Xalnesiran Plus Immunomodulators
The Phase II Piranga trial (NCT04225715), published in the New England Journal of Medicine, evaluated the efficacy of xalnesiran, a novel N-acetyl-d-galactosamine–conjugated small interfering RNA molecule, in combination with immunomodulators in patients with chronic HBV infection who had achieved virologic suppression with nucleoside or nucleotide analog (NA) therapy. The trial included 159 patients randomly assigned to one of five groups:
- Xalnesiran 100 mg (n = 30)
- Xalnesiran 200 mg (n = 30)
- Xalnesiran 200 mg + ruzotolimod 150 mg (n = 34)
- Xalnesiran 200 mg + pegylated interferon alfa-2a 180 μg (n = 30)
- NA monotherapy (n = 35)
The primary efficacy endpoint was HBsAg loss (HBsAg level, <0.05 IU per milliliter) at 24 weeks following the end of treatment. The results showed that the combination of xalnesiran with pegylated interferon alfa-2a resulted in the highest rate of HBsAg loss, with 23% of patients achieving the primary endpoint, compared to 0% in the NA monotherapy group. HBsAg seroconversion occurred in 20% of participants in the xalnesiran plus pegylated interferon alfa-2a group, versus 0% in the NA monotherapy group.
However, the study authors noted that HBsAg loss with or without seroconversion was only observed in patients with a screening HBsAg level below 1000 IU per milliliter, and that "erosion of this response was observed during the follow-up period."

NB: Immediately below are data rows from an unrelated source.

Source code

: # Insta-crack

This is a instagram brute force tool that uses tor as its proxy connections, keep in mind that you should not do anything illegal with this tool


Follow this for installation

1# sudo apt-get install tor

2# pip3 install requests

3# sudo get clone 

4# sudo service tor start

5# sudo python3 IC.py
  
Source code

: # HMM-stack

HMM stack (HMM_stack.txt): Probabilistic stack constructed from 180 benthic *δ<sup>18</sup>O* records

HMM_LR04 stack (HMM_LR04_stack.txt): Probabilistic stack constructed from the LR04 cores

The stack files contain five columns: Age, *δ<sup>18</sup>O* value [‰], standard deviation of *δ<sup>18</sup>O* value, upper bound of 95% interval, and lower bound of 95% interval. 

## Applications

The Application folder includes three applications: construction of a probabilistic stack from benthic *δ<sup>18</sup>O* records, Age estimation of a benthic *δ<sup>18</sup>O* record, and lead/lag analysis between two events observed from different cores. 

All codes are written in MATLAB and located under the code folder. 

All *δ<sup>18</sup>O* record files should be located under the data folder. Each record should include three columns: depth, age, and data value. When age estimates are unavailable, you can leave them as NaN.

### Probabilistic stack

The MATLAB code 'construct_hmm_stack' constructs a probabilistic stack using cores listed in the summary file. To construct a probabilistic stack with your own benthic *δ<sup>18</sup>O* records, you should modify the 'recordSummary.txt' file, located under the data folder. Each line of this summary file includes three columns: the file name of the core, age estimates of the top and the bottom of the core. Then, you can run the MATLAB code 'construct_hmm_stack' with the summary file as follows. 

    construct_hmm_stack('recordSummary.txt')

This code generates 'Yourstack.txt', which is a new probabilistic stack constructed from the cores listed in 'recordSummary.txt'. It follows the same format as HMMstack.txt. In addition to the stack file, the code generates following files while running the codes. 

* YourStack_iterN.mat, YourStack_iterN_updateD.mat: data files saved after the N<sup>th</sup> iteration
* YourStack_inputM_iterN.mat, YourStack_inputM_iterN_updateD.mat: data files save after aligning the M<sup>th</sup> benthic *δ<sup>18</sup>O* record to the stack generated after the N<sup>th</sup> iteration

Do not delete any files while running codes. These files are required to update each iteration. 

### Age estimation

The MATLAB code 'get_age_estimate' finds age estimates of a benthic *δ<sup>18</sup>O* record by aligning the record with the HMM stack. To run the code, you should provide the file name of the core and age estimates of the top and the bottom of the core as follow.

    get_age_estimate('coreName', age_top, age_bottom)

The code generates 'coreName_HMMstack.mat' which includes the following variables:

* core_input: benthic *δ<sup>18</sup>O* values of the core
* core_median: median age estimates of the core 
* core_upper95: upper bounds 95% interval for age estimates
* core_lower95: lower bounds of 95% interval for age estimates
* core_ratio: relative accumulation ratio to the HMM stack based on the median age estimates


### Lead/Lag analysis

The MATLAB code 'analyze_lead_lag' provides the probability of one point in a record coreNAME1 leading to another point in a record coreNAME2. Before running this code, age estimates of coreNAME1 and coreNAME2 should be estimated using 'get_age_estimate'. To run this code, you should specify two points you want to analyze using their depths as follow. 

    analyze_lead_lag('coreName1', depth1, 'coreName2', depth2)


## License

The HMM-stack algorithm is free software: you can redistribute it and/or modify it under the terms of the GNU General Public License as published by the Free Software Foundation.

VTP-300 and Nivolumab Combination
Another promising approach involves the use of immunotherapeutic agents to stimulate the immune response against HBV. New data from the ongoing HBV003 clinical trial demonstrate the ability of VTP-300 combined with low-dose nivolumab to stimulate immune response and induce sustained reductions in hepatitis B surface antigen (HBsAg) meeting functional cure criteria. VTP-300 is an immunotherapeutic candidate consisting of an initial dose using the ChAdOx vector and a secondary dose(s) using the MVA vector, both encoding multiple HBsAg, including full-length surface, modified polymerase, and core antigens.
The data, presented at The Liver Meeting 2024 from the American Association for the Study of Liver Diseases (AASLD), included 40 participants with HBsAg < 200 IU/mL at screening who had reached day 169 and were assessed for nucleos(t)ide analogue (NUC) discontinuation. Of these patients, 8 had complete HBsAg loss and 2 met the criteria for functional cure, defined by AASLD as sustained HBsAg loss and hepatitis B virus DNA <LLOQ for 6 months off-treatment.
"The data we are seeing with VTP-300 is unique because they indicate a durable loss of HBsAg in participants, including two who met the criteria for functional cure," said Chun-Jen Liu, MD, PhD, an investigator on HBV003 and director of the Hepatitis Research Center and Clinical Trial Center at National Taiwan University Hospital.
The HBV003 trial is designed to assess different dosing regimens of VTP-300 in combination with low-dose nivolumab, an anti-PD-1 monoclonal antibody. All groups received ChAdOx on day 1. Groups 1 and 2 received MVA with nivolumab on day 29, and group 2 was dosed again with MVA and nivolumab on day 85. Group 3 received only MVA on day 29, nivolumab on day 36, and a conditional second MVA dose on day 85 to evaluate anti-PD-1 inhibition timing. The conditional MVA dose was administered if participants had HBsAg ≥10 IU/mL.
The Need for Further Research
While these results are encouraging, challenges remain in achieving durable HBsAg loss and functional cure in all patients with chronic HBV. The Piranga trial identified limitations in efficacy in patients with high HBsAg levels, while the HBV003 trial is ongoing and requires further follow-up to assess the long-term durability of response. Combination regimens containing checkpoint inhibitors are being explored in chronic hepatitis B, including a liver-targeted locked nucleic acid that degrades programmed death ligand 1 expressionand is being evaluated in combination with xalnesiran in other groups of the Piranga platform trial.